Noise as a Probe: Membership Inference Attacks on Diffusion Models Leveraging Initial Noise
Puwei Lian, Yujun Cai, Songze Li, Bingkun Bao
TL;DR
The paper identifies a privacy vulnerability in diffusion-model fine-tuning where residual semantic information persists in the initial noise despite standard noise schedules. It introduces an end-to-end membership inference attack that injects image semantics into the initial noise via DDIM inversion with a pre-trained model, requiring no access to the target model's internals or shadow models. The approach achieves high discriminatory power across multiple datasets (e.g., $AUC$ around 90% and $TPR_{1\%}$ above 20%), outperforming several end-to-end baselines and remaining competitive with intermediate attacks under defenses. This work highlights a practical privacy risk in diffusion-model deployments and motivates the development of defenses that mitigate semantic-information leakage in initial noise.
Abstract
Diffusion models have achieved remarkable progress in image generation, but their increasing deployment raises serious concerns about privacy. In particular, fine-tuned models are highly vulnerable, as they are often fine-tuned on small and private datasets. Membership inference attacks (MIAs) are used to assess privacy risks by determining whether a specific sample was part of a model's training data. Existing MIAs against diffusion models either assume obtaining the intermediate results or require auxiliary datasets for training the shadow model.
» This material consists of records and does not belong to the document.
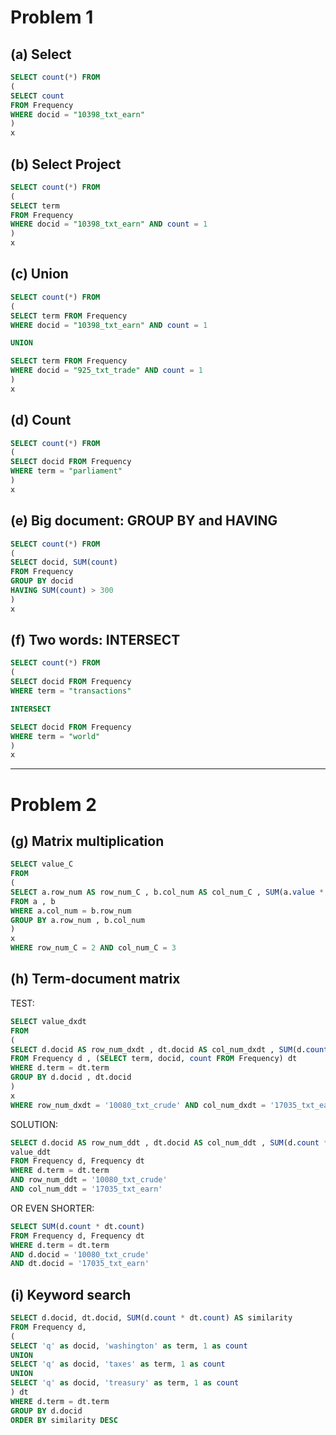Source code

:# Problem 1

## (a) Select

```sql
SELECT count(*) FROM
(
SELECT count 
FROM Frequency 
WHERE docid = "10398_txt_earn"
)
x
```

## (b) Select Project

```sql
SELECT count(*) FROM
(
SELECT term
FROM Frequency 
WHERE docid = "10398_txt_earn" AND count = 1
)
x
```

## (c) Union

```sql
SELECT count(*) FROM
(
SELECT term FROM Frequency
WHERE docid = "10398_txt_earn" AND count = 1

UNION

SELECT term FROM Frequency
WHERE docid = "925_txt_trade" AND count = 1
)
x
```

## (d) Count

```sql
SELECT count(*) FROM
(
SELECT docid FROM Frequency
WHERE term = "parliament"
)
x
```

## (e) Big document: GROUP BY and HAVING

```sql
SELECT count(*) FROM
(
SELECT docid, SUM(count)
FROM Frequency
GROUP BY docid
HAVING SUM(count) > 300
)
x
```

## (f) Two words: INTERSECT

```sql
SELECT count(*) FROM
(
SELECT docid FROM Frequency
WHERE term = "transactions" 

INTERSECT

SELECT docid FROM Frequency
WHERE term = "world" 
)
x
```

***

# Problem 2

## (g) Matrix multiplication

```sql
SELECT value_C
FROM
(
SELECT a.row_num AS row_num_C , b.col_num AS col_num_C , SUM(a.value * b.value) AS value_C
FROM a , b
WHERE a.col_num = b.row_num
GROUP BY a.row_num , b.col_num
)
x
WHERE row_num_C = 2 AND col_num_C = 3
```

## (h) Term-document matrix

TEST:
```sql
SELECT value_dxdt
FROM
(
SELECT d.docid AS row_num_dxdt , dt.docid AS col_num_dxdt , SUM(d.count * dt.count) AS value_dxdt
FROM Frequency d , (SELECT term, docid, count FROM Frequency) dt
WHERE d.term = dt.term
GROUP BY d.docid , dt.docid
)
x
WHERE row_num_dxdt = '10080_txt_crude' AND col_num_dxdt = '17035_txt_earn'
```

SOLUTION:

```sql
SELECT d.docid AS row_num_ddt , dt.docid AS col_num_ddt , SUM(d.count * dt.count) AS 
value_ddt
FROM Frequency d, Frequency dt
WHERE d.term = dt.term
AND row_num_ddt = '10080_txt_crude' 
AND col_num_ddt = '17035_txt_earn'
```

OR EVEN SHORTER:

```sql
SELECT SUM(d.count * dt.count)
FROM Frequency d, Frequency dt
WHERE d.term = dt.term
AND d.docid = '10080_txt_crude' 
AND dt.docid = '17035_txt_earn'
```

## (i) Keyword search

```sql
SELECT d.docid, dt.docid, SUM(d.count * dt.count) AS similarity
FROM Frequency d, 
(
SELECT 'q' as docid, 'washington' as term, 1 as count 
UNION
SELECT 'q' as docid, 'taxes' as term, 1 as count
UNION 
SELECT 'q' as docid, 'treasury' as term, 1 as count
) dt
WHERE d.term = dt.term
GROUP BY d.docid
ORDER BY similarity DESC
```
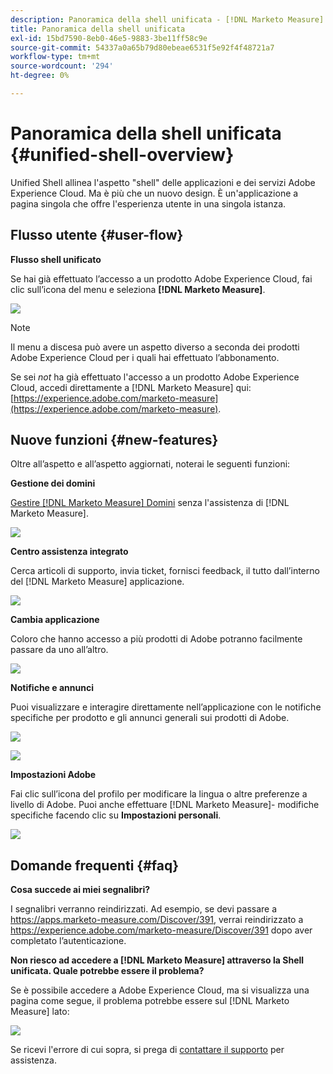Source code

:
 ```yaml
---
description: Panoramica della shell unificata - [!DNL Marketo Measure] - Documentazione del prodotto
title: Panoramica della shell unificata
exl-id: 15bd7590-8eb0-46e5-9883-3be11ff58c9e
source-git-commit: 54337a0a65b79d80ebeae6531f5e92f4f48721a7
workflow-type: tm+mt
source-wordcount: '294'
ht-degree: 0%

---
```


# Panoramica della shell unificata {#unified-shell-overview}

Unified Shell allinea l&#39;aspetto &quot;shell&quot; delle applicazioni e dei servizi Adobe Experience Cloud. Ma è più che un nuovo design. È un&#39;applicazione a pagina singola che offre l&#39;esperienza utente in una singola istanza.

## Flusso utente {#user-flow}

**Flusso shell unificato**

Se hai già effettuato l’accesso a un prodotto Adobe Experience Cloud, fai clic sull’icona del menu e seleziona **[!DNL Marketo Measure]**.

![](assets/unified-shell-overview-4.png)

>[!NOTE]
>
>Il menu a discesa può avere un aspetto diverso a seconda dei prodotti Adobe Experience Cloud per i quali hai effettuato l’abbonamento.

Se sei _not_ ha già effettuato l&#39;accesso a un prodotto Adobe Experience Cloud, accedi direttamente a [!DNL Marketo Measure] qui: [https://experience.adobe.com/marketo-measure](https://experience.adobe.com/marketo-measure).

## Nuove funzioni {#new-features}

Oltre all’aspetto e all’aspetto aggiornati, noterai le seguenti funzioni:

**Gestione dei domini**

[Gestire [!DNL Marketo Measure] Domini](/help/marketo-measure-and-adobe/domain-management.md) senza l&#39;assistenza di [!DNL Marketo Measure].

![](assets/unified-shell-overview-5.png)

**Centro assistenza integrato**

Cerca articoli di supporto, invia ticket, fornisci feedback, il tutto dall’interno del [!DNL Marketo Measure] applicazione.

![](assets/unified-shell-overview-6.png)

**Cambia applicazione**

Coloro che hanno accesso a più prodotti di Adobe potranno facilmente passare da uno all’altro.

![](assets/unified-shell-overview-7.png)

**Notifiche e annunci**

Puoi visualizzare e interagire direttamente nell’applicazione con le notifiche specifiche per prodotto e gli annunci generali sui prodotti di Adobe.

![](assets/unified-shell-overview-8.png)

![](assets/unified-shell-overview-9.png)

**Impostazioni Adobe**

Fai clic sull’icona del profilo per modificare la lingua o altre preferenze a livello di Adobe. Puoi anche effettuare [!DNL Marketo Measure]- modifiche specifiche facendo clic su **Impostazioni personali**.

![](assets/unified-shell-overview-10.png)

## Domande frequenti {#faq}

**Cosa succede ai miei segnalibri?**

I segnalibri verranno reindirizzati. Ad esempio, se devi passare a https://apps.marketo-measure.com/Discover/391, verrai reindirizzato a https://experience.adobe.com/marketo-measure/Discover/391 dopo aver completato l’autenticazione.

**Non riesco ad accedere a [!DNL Marketo Measure] attraverso la Shell unificata. Quale potrebbe essere il problema?**

Se è possibile accedere a Adobe Experience Cloud, ma si visualizza una pagina come segue, il problema potrebbe essere sul [!DNL Marketo Measure] lato:

![](assets/unified-shell-overview-11.png)

Se ricevi l&#39;errore di cui sopra, si prega di [contattare il supporto](https://nation.marketo.com/t5/support/ct-p/Support) per assistenza.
In this work, we utilized a critical yet overlooked vulnerability: the widely used noise schedules fail to fully eliminate semantic information in the images, resulting in residual semantic signals even at the maximum noise step. We empirically demonstrate that the fine-tuned diffusion model captures hidden correlations between the residual semantics in initial noise and the original images. Building on this insight, we propose a simple yet effective membership inference attack, which injects semantic information into the initial noise and infers membership by analyzing the model's generation result. Extensive experiments demonstrate that the semantic initial noise can strongly reveal membership information, highlighting the vulnerability of diffusion models to MIAs.